In Jeremiah Tucker’s latest column, he takes down “Christmas Shoes” as the worst Christmas song of all time. Now, I’ve never heard this song, but the details provided chill me to the core.
A song based on an e-mail forward? Is that even legal?
I’m a fan of e-mail forwards. They’re like a peephole into the superficial morality and oblivious self-centeredness of vast swaths of the public. Years ago I would tear through the Glurge Gallery (“glurge” is a specific kind of e-mail forward crafted to be a tearjerker but only achieves annoyance, like Christmas Shoes) on Snopes.com, relishing them all like Santana DVX (every sip hits my lips like a landmine!).

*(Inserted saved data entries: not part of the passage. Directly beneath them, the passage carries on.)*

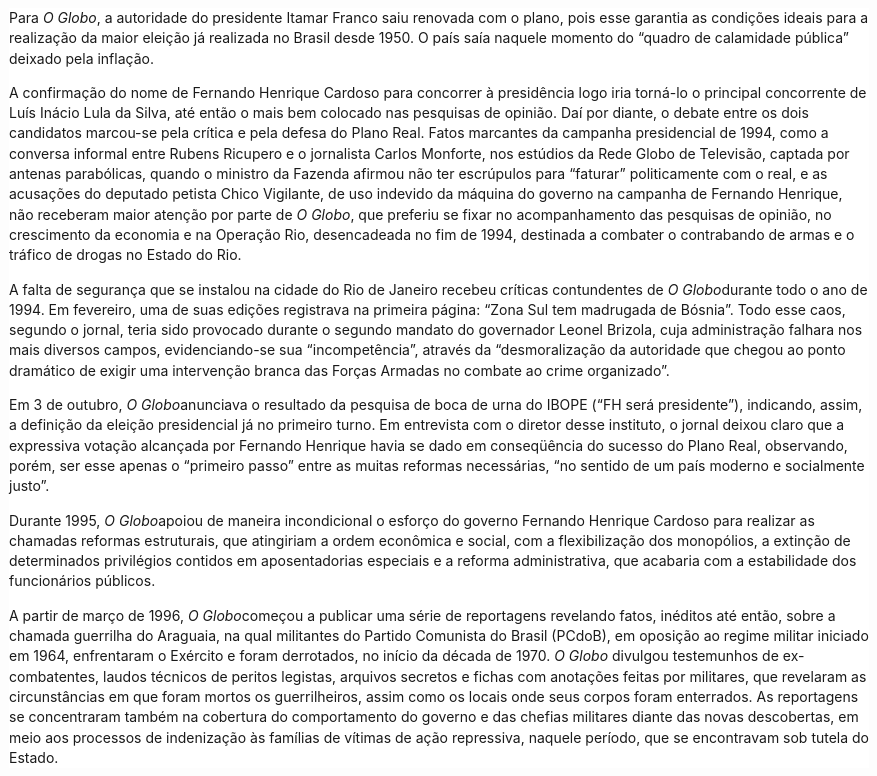 Para *O Globo*, a autoridade do presidente Itamar Franco saiu renovada
com o plano, pois esse garantia as condições ideais para a realização da
maior eleição já realizada no Brasil desde 1950. O país saía naquele
momento do “quadro de calamidade pública” deixado pela inflação.

A confirmação do nome de Fernando Henrique Cardoso para concorrer à
presidência logo iria torná-lo o principal concorrente de Luís Inácio
Lula da Silva, até então o mais bem colocado nas pesquisas de opinião.
Daí por diante, o debate entre os dois candidatos marcou-se pela crítica
e pela defesa do Plano Real. Fatos marcantes da campanha presidencial de
1994, como a conversa informal entre Rubens Ricupero e o jornalista
Carlos Monforte, nos estúdios da Rede Globo de Televisão, captada por
antenas parabólicas, quando o ministro da Fazenda afirmou não ter
escrúpulos para “faturar” politicamente com o real, e as acusações do
deputado petista Chico Vigilante, de uso indevido da máquina do governo
na campanha de Fernando Henrique, não receberam maior atenção por parte
de *O Globo*, que preferiu se fixar no acompanhamento das pesquisas de
opinião, no crescimento da economia e na Operação Rio, desencadeada no
fim de 1994, destinada a combater o contrabando de armas e o tráfico de
drogas no Estado do Rio.

A falta de segurança que se instalou na cidade do Rio de Janeiro recebeu
críticas contundentes de *O Globo*durante todo o ano de 1994. Em
fevereiro, uma de suas edições registrava na primeira página: “Zona Sul
tem madrugada de Bósnia”. Todo esse caos, segundo o jornal, teria sido
provocado durante o segundo mandato do governador Leonel Brizola, cuja
administração falhara nos mais diversos campos, evidenciando-se sua
“incompetência”, através da “desmoralização da autoridade que chegou ao
ponto dramático de exigir uma intervenção branca das Forças Armadas no
combate ao crime organizado”.

Em 3 de outubro, *O Globo*anunciava o resultado da pesquisa de boca de
urna do IBOPE (“FH será presidente”), indicando, assim, a definição da
eleição presidencial já no primeiro turno. Em entrevista com o diretor
desse instituto, o jornal deixou claro que a expressiva votação
alcançada por Fernando Henrique havia se dado em conseqüência do sucesso
do Plano Real, observando, porém, ser esse apenas o “primeiro passo”
entre as muitas reformas necessárias, “no sentido de um país moderno e
socialmente justo”.

Durante 1995, *O Globo*apoiou de maneira incondicional o esforço do
governo Fernando Henrique Cardoso para realizar as chamadas reformas
estruturais, que atingiriam a ordem econômica e social, com a
flexibilização dos monopólios, a extinção de determinados privilégios
contidos em aposentadorias especiais e a reforma administrativa, que
acabaria com a estabilidade dos funcionários públicos.

A partir de março de 1996, *O Globo*começou a publicar uma série de
reportagens revelando fatos, inéditos até então, sobre a chamada
guerrilha do Araguaia, na qual militantes do Partido Comunista do Brasil
(PCdoB), em oposição ao regime militar iniciado em 1964, enfrentaram o
Exército e foram derrotados, no início da década de 1970. *O Globo*
divulgou testemunhos de ex-combatentes, laudos técnicos de peritos
legistas, arquivos secretos e fichas com anotações feitas por militares,
que revelaram as circunstâncias em que foram mortos os guerrilheiros,
assim como os locais onde seus corpos foram enterrados. As reportagens
se concentraram também na cobertura do comportamento do governo e das
chefias militares diante das novas descobertas, em meio aos processos de
indenização às famílias de vítimas de ação repressiva, naquele período,
que se encontravam sob tutela do Estado.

I also loved other e-mail forwards, such as right-wing screeds against pretty much everything and everyone. I currently have more than five variations of “Atheist Professor Gets Owned by Faithful Student” rotting in my inbox as we speak. It’s highly recommended, if you start to entertain the notion that Republicans don’t hate you, to revisit Snopes’ Inboxer Rebellion or My Right-Wing Dad and get a refresher course in the psyche of teabaggers.
That being said, e-mail forwards are only to be enjoyed ironically. Genuine appreciation is a warning sign of a serious flaw as a person. But producing and marketing e-mail forward songs? It is too incredible, too monstrous; such things can never be in this quiet world.
I thought the world learned this lesson when John Michael Montgomery released “The Little Girl.” Apparently not.
I think now is the time to lay down the law: if you draw inspiration from a glurge e-mail forward, you are hereby banned from the artistic community. You are a persona non grata, an untouchable. You should be forced to walk around with some sort of heavy and brightly-colored visual marker so others know not to associate with you. I’m thinking something like a copper birdcage encasing your head, with a flag coming out the top. After a period of time, you will be shot into the sun.
It’s a fitting punishment, don’t you think?